Sometimes all it takes is a movie to open our eyes to some basic injustices. Yesterday I saw the Saudi Arabian movie Wadjda about a determined young girl—ten or eleven years old—who wants to have a bicycle so she can race with a boy who is her friend and neighbor.The movie gives us an intimate glimpse into the life of a lively Saudi girl. She has a quiet family life as the only child of a warm, caring mother and father, although the father is only with the family on weekends.
Gradually we glimpse the stringent and seemingly meaningless restrictions on the lives of both Wadjda and her mother.
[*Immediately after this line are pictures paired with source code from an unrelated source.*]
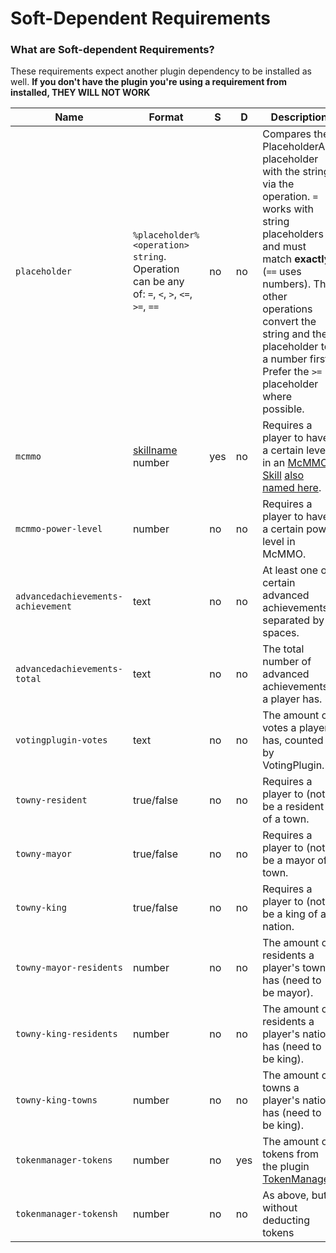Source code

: # Soft-Dependent Requirements

### What are Soft-dependent Requirements?

These requirements expect another plugin dependency to be installed as well.
**If you don't have the plugin you're using a requirement from installed, THEY WILL NOT WORK**

| Name | Format | S | D | Description | Example
| ---- | ------ | ---------------- | --------- | ----------- | -------
| `placeholder` |  `%placeholder% <operation> string`. Operation can be any of: `=`, `<`, `>`, `<=`, `>=`, `==` | no | no | Compares the PlaceholderAPI placeholder with the string via the operation. `=` works with string placeholders and must match **exactly** (`==` uses numbers). The other operations convert the string and the placeholder to a number first. Prefer the `>=` placeholder where possible. | `placeholder %server_tps% >= 19`
| `mcmmo` | [skillname](https://github.com/mcMMO-Dev/mcMMO-API/blob/master/src/main/java/com/neetgames/mcmmo/skill/CorePrimarySkillType.java) number | yes | no | Requires a player to have a certain level in an [McMMO Skill](https://github.com/mcMMO-Dev/mcMMO-API/blob/master/src/main/java/com/neetgames/mcmmo/skill/CorePrimarySkillType.java) [also named here](https://docs.google.com/document/d/1qY6hEyGCO5z1PRup_OvMBxAmumydxxoO_H-pnUrVK8M/edit#heading=h.nhed81k1qlj7). | `mcmmo archery 1000`
| `mcmmo-power-level` | number | no | no | Requires a player to have a certain power level in McMMO. | `mcmmo-power-level 500`
| `advancedachievements-achievement` | text | no | no | At least one of certain advanced achievements, separated by spaces. | `advancedachievements-achievement own_shop start_town`
| `advancedachievements-total` | text | no | no | The total number of advanced achievements a player has. | `advancedachievements-total 20`
| `votingplugin-votes` | text | no | no | The amount of votes a player has, counted by VotingPlugin. |  `votingplugin-votes 10`
| `towny-resident` | true/false | no | no | Requires a player to (not) be a resident of a town. |  `towny-resident true`
| `towny-mayor` | true/false | no | no | Requires a player to (not) be a mayor of a town. |  `towny-mayor true`
| `towny-king` | true/false | no | no | Requires a player to (not) be a king of a nation. |  `towny-king true`
| `towny-mayor-residents` | number | no | no | The amount of residents a player's town has (need to be mayor). |  `towny-mayor-residents 10`
| `towny-king-residents` | number | no | no | The amount of residents a player's nation has (need to be king). |  `towny-king-residents 10`
| `towny-king-towns` | number | no | no | The amount of towns a player's nation has (need to be king). |  `towny-king-towns 10`
| `tokenmanager-tokens` | number | no | yes | The amount of tokens from the plugin [TokenManager](https://www.spigotmc.org/resources/tokenmanager.8610/). | `tokenmanager-tokens 10`
| `tokenmanager-tokensh` | number | no | no | As above, but without deducting tokens | `tokenmanager-tokensh 10`
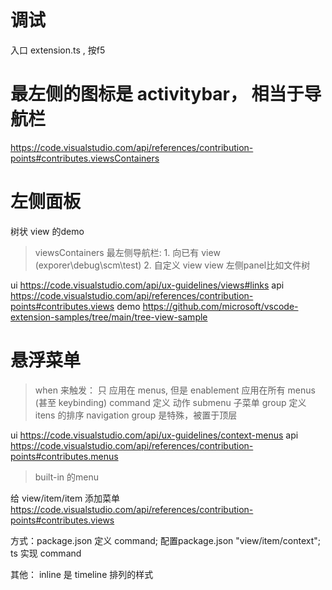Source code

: # 调试
入口 extension.ts , 按f5
# 最左侧的图标是  activitybar， 相当于导航栏

https://code.visualstudio.com/api/references/contribution-points#contributes.viewsContainers

# 左侧面板
树状 view 的demo
> viewsContainers 最左侧导航栏:  1. 向已有 view (exporer\debug\scm\test)  2. 自定义 view
> view 左侧panel比如文件树


ui https://code.visualstudio.com/api/ux-guidelines/views#links
api https://code.visualstudio.com/api/references/contribution-points#contributes.views
demo https://github.com/microsoft/vscode-extension-samples/tree/main/tree-view-sample

# 悬浮菜单
> when 来触发： 只 应用在 menus, 但是 enablement 应用在所有 menus (甚至 keybinding)
> command 定义 动作
> submenu 子菜单
> group 定义 itens 的排序
> navigation group 是特殊，被置于顶层

ui  https://code.visualstudio.com/api/ux-guidelines/context-menus
api https://code.visualstudio.com/api/references/contribution-points#contributes.menus
> built-in 的menu

给 view/item/item 添加菜单
https://code.visualstudio.com/api/references/contribution-points#contributes.views

方式：package.json 定义 command; 配置package.json "view/item/context"; ts 实现 command

其他： inline 是 timeline 排列的样式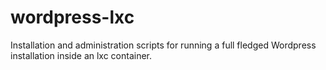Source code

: # wordpress-lxc
Installation and administration scripts for running a full fledged Wordpress installation inside an lxc container.
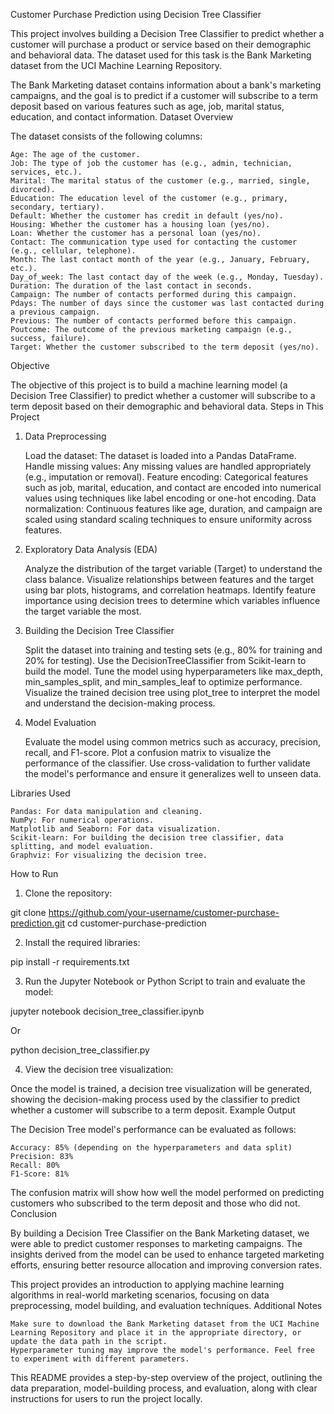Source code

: Customer Purchase Prediction using Decision Tree Classifier

This project involves building a Decision Tree Classifier to predict whether a customer will purchase a product or service based on their demographic and behavioral data. The dataset used for this task is the Bank Marketing dataset from the UCI Machine Learning Repository.

The Bank Marketing dataset contains information about a bank's marketing campaigns, and the goal is to predict if a customer will subscribe to a term deposit based on various features such as age, job, marital status, education, and contact information.
Dataset Overview

The dataset consists of the following columns:

    Age: The age of the customer.
    Job: The type of job the customer has (e.g., admin, technician, services, etc.).
    Marital: The marital status of the customer (e.g., married, single, divorced).
    Education: The education level of the customer (e.g., primary, secondary, tertiary).
    Default: Whether the customer has credit in default (yes/no).
    Housing: Whether the customer has a housing loan (yes/no).
    Loan: Whether the customer has a personal loan (yes/no).
    Contact: The communication type used for contacting the customer (e.g., cellular, telephone).
    Month: The last contact month of the year (e.g., January, February, etc.).
    Day_of_week: The last contact day of the week (e.g., Monday, Tuesday).
    Duration: The duration of the last contact in seconds.
    Campaign: The number of contacts performed during this campaign.
    Pdays: The number of days since the customer was last contacted during a previous campaign.
    Previous: The number of contacts performed before this campaign.
    Poutcome: The outcome of the previous marketing campaign (e.g., success, failure).
    Target: Whether the customer subscribed to the term deposit (yes/no).

Objective

The objective of this project is to build a machine learning model (a Decision Tree Classifier) to predict whether a customer will subscribe to a term deposit based on their demographic and behavioral data.
Steps in This Project
1. Data Preprocessing

    Load the dataset: The dataset is loaded into a Pandas DataFrame.
    Handle missing values: Any missing values are handled appropriately (e.g., imputation or removal).
    Feature encoding: Categorical features such as job, marital, education, and contact are encoded into numerical values using techniques like label encoding or one-hot encoding.
    Data normalization: Continuous features like age, duration, and campaign are scaled using standard scaling techniques to ensure uniformity across features.

2. Exploratory Data Analysis (EDA)

    Analyze the distribution of the target variable (Target) to understand the class balance.
    Visualize relationships between features and the target using bar plots, histograms, and correlation heatmaps.
    Identify feature importance using decision trees to determine which variables influence the target variable the most.

3. Building the Decision Tree Classifier

    Split the dataset into training and testing sets (e.g., 80% for training and 20% for testing).
    Use the DecisionTreeClassifier from Scikit-learn to build the model.
    Tune the model using hyperparameters like max_depth, min_samples_split, and min_samples_leaf to optimize performance.
    Visualize the trained decision tree using plot_tree to interpret the model and understand the decision-making process.

4. Model Evaluation

    Evaluate the model using common metrics such as accuracy, precision, recall, and F1-score.
    Plot a confusion matrix to visualize the performance of the classifier.
    Use cross-validation to further validate the model's performance and ensure it generalizes well to unseen data.

Libraries Used

    Pandas: For data manipulation and cleaning.
    NumPy: For numerical operations.
    Matplotlib and Seaborn: For data visualization.
    Scikit-learn: For building the decision tree classifier, data splitting, and model evaluation.
    Graphviz: For visualizing the decision tree.

How to Run
1. Clone the repository:

git clone https://github.com/your-username/customer-purchase-prediction.git
cd customer-purchase-prediction

2. Install the required libraries:

pip install -r requirements.txt

3. Run the Jupyter Notebook or Python Script to train and evaluate the model:

jupyter notebook decision_tree_classifier.ipynb

Or

python decision_tree_classifier.py

4. View the decision tree visualization:

Once the model is trained, a decision tree visualization will be generated, showing the decision-making process used by the classifier to predict whether a customer will subscribe to a term deposit.
Example Output

The Decision Tree model's performance can be evaluated as follows:

    Accuracy: 85% (depending on the hyperparameters and data split)
    Precision: 83%
    Recall: 80%
    F1-Score: 81%

The confusion matrix will show how well the model performed on predicting customers who subscribed to the term deposit and those who did not.
Conclusion

By building a Decision Tree Classifier on the Bank Marketing dataset, we were able to predict customer responses to marketing campaigns. The insights derived from the model can be used to enhance targeted marketing efforts, ensuring better resource allocation and improving conversion rates.

This project provides an introduction to applying machine learning algorithms in real-world marketing scenarios, focusing on data preprocessing, model building, and evaluation techniques.
Additional Notes

    Make sure to download the Bank Marketing dataset from the UCI Machine Learning Repository and place it in the appropriate directory, or update the data path in the script.
    Hyperparameter tuning may improve the model's performance. Feel free to experiment with different parameters.

This README provides a step-by-step overview of the project, outlining the data preparation, model-building process, and evaluation, along with clear instructions for users to run the project locally.
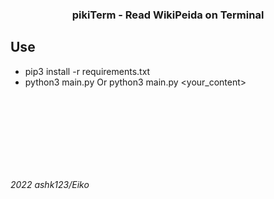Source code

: ### <p align="center">pikiTerm - Read WikiPeida on Terminal</p>

## Use
* pip3 install -r requirements.txt
* python3 main.py Or python3 main.py <your_content>
<br>

<br>

<br>

<br>

<br>

<br>

<br>







*2022 ashk123/Eiko*
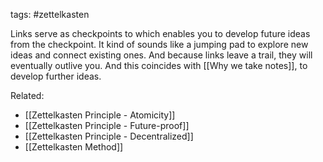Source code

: tags: #zettelkasten 

Links serve as checkpoints to which enables you to develop future ideas from the checkpoint. It kind of sounds like a jumping pad to explore new ideas and connect existing ones. And because links leave a trail, they will eventually outlive you. And this coincides with [[Why we take notes]], to develop further ideas.

Related:
- [[Zettelkasten Principle - Atomicity]]
- [[Zettelkasten Principle - Future-proof]]
- [[Zettelkasten Principle - Decentralized]]
- [[Zettelkasten Method]]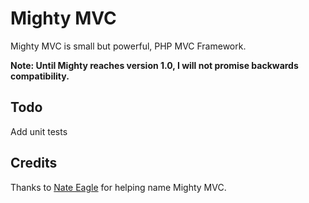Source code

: Mighty MVC
========
Mighty MVC is small but powerful, PHP MVC Framework.

**Note: Until Mighty reaches version 1.0, I will not promise backwards compatibility.**

Todo
----
Add unit tests

Credits
-------
Thanks to [Nate Eagle](http://www.nateeagle.com/) for helping name Mighty MVC.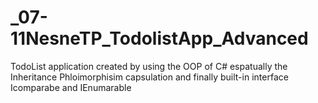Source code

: # _07-11NesneTP_TodolistApp_Advanced
TodoList application created by using the OOP of C# espatually the Inheritance Phloimorphisim capsulation and finally built-in interface Icomparabe and IEnumarable
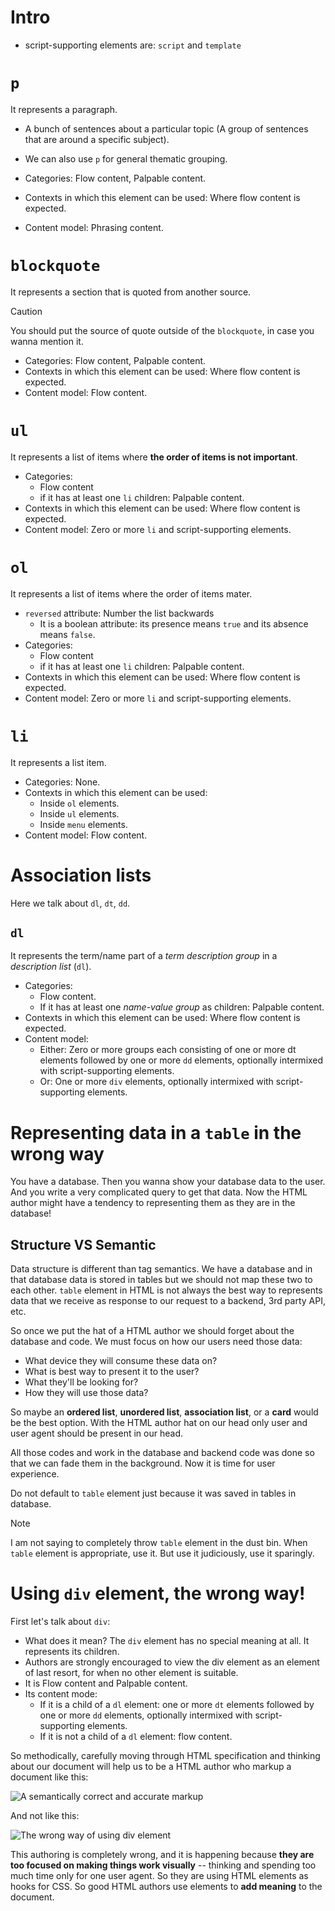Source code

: # Intro

- script-supporting elements are: `script` and `template`

# `p`

It represents a paragraph.

- A bunch of sentences about a particular topic (A group of sentences that are around a specific subject).
- We can also use `p` for general thematic grouping.

- Categories: Flow content, Palpable content.
- Contexts in which this element can be used: Where flow content is expected.
- Content model: Phrasing content.

# `blockquote`

It represents a section that is quoted from another source.

> [!CAUTION]
>
> You should put the source of quote outside of the `blockquote`, in case you wanna mention it.

- Categories: Flow content, Palpable content.
- Contexts in which this element can be used: Where flow content is expected.
- Content model: Flow content.

# `ul`

It represents a list of items where **the order of items is not important**.

- Categories:
  - Flow content
  - if it has at least one `li` children: Palpable content.
- Contexts in which this element can be used: Where flow content is expected.
- Content model: Zero or more `li` and script-supporting elements.

# `ol`

It represents a list of items where the order of items mater.

- `reversed` attribute: Number the list backwards
  - It is a boolean attribute: its presence means `true` and its absence means `false`.
- Categories:
  - Flow content
  - if it has at least one `li` children: Palpable content.
- Contexts in which this element can be used: Where flow content is expected.
- Content model: Zero or more `li` and script-supporting elements.

# `li`

It represents a list item.

- Categories: None.
- Contexts in which this element can be used:
  - Inside `ol` elements.
  - Inside `ul` elements.
  - Inside `menu` elements.
- Content model: Flow content.

# Association lists

Here we talk about `dl`, `dt`, `dd`.

## `dl`

It represents the term/name part of a _term description group_ in a _description list_ (`dl`).

- Categories:
  - Flow content.
  - If it has at least one _name-value group_ as children: Palpable content.
- Contexts in which this element can be used: Where flow content is expected.
- Content model:
  - Either: Zero or more groups each consisting of one or more dt elements followed by one or more `dd` elements, optionally intermixed with script-supporting elements.
  - Or: One or more `div` elements, optionally intermixed with script-supporting elements.

# Representing data in a `table` in the wrong way

You have a database.
Then you wanna show your database data to the user. And you write a very complicated query to get that data.
Now the HTML author might have a tendency to representing them as they are in the database!

## Structure VS Semantic

Data structure is different than tag semantics. We have a database and in that database data is stored in tables but we should not map these two to each other. `table` element in HTML is not always the best way to represents data that we receive as response to our request to a backend, 3rd party API, etc.

So once we put the hat of a HTML author we should forget about the database and code. We must focus on how our users need those data:

- What device they will consume these data on?
- What is best way to present it to the user?
- What they'll be looking for?
- How they will use those data?

So maybe an **ordered list**, **unordered list**, **association list**, or a **card** would be the best option. With the HTML author hat on our head only user and user agent should be present in our head.

All those codes and work in the database and backend code was done so that we can fade them in the background. Now it is time for user experience.

Do not default to `table` element just because it was saved in tables in database.

> [!NOTE]
> I am not saying to completely throw `table` element in the dust bin. When `table` element is appropriate, use it. But use it judiciously, use it sparingly.

# Using `div` element, the wrong way!

First let's talk about `div`:

- What does it mean? The `div` element has no special meaning at all. It represents its children.
- Authors are strongly encouraged to view the div element as an element of last resort, for when no other element is suitable.
- It is Flow content and Palpable content.
- Its content mode:
  - If it is a child of a `dl` element: one or more `dt` elements followed by one or more `dd` elements, optionally intermixed with script-supporting elements.
  - If it is not a child of a `dl` element: flow content.

So methodically, carefully moving through HTML specification and thinking about our document will help us to be a HTML author who markup a document like this:

![A semantically correct and accurate markup](./semantically-marked-up-document.png)

And not like this:

![The wrong way of using div element](./wrong-way-of-using-div.png)

This authoring is completely wrong, and it is happening because **they are too focused on making things work visually** -- thinking and spending too much time only for one user agent. So they are using HTML elements as hooks for CSS. So good HTML authors use elements to **add meaning** to the document.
In the girls’ school that Wadjda attends, the children are not allowed to play in the schoolyard when construction workers are working in the distance—the men might catch a glimpse of them. They cannot laugh or talk loudly because “a woman’s voice is her nakedness” and must never be heard by men outside of her family. Wadjda’s mother goes to work every day, but has to travel in a van with a male driver because women are not allowed to drive nor to walk on the streets. She and her daughter cannot even go shopping without asking the driver to take them to the store.
Although pre-pubescent Wadjda is allowed to walk through the sandy lots of the city and to have her face uncovered (although her hair must remain hidden), we leave the theater knowing that far more restrictions await her when she grows older.Surely every American woman who walks out of the movie must wonder why Saudi women continue to submit to the stringent rules that limit their lives so drastically.
There are a few far-off glimmers of hope for women’s freedom in Saudi Arabia. The king has proclaimed that starting in 2015 women will be allowed to vote and to run in local elections. That is a start. Most women, however, long for the freedom of driving more than they long for the vote. BBC World News reports that a new campaign asking for the right of women to drive has attracted more than 11,000 signatures. The day on which Saudi women are planning to take to the roads is October 26, 2013. To some activists, the right to drive seems trivial, but if you think about what it would mean to be unable to leave the house until some man can be found to drive you on any errand or visit, it’s easy to understand. Day after day women suffer the embarrassment, expense, and humiliation of being totally dependent on the wishes of a male who has the key to a car.
Even though the number of Saudi women who have learned to drive must be tiny—only the educated members of a wealthy family would ever be able to learn—it is at least a start. When women have the ability to travel locally and to visit one another without supervision, who knows what independent plans they may foster? Those of us who live in the West should all support the Saudi women in their efforts. Let’s join together to hope that someday Wadjda could have not only a bicycle, but the keys to a car so she can grow into the kind of strong, independent woman that is needed in Saudi Arabia and the world.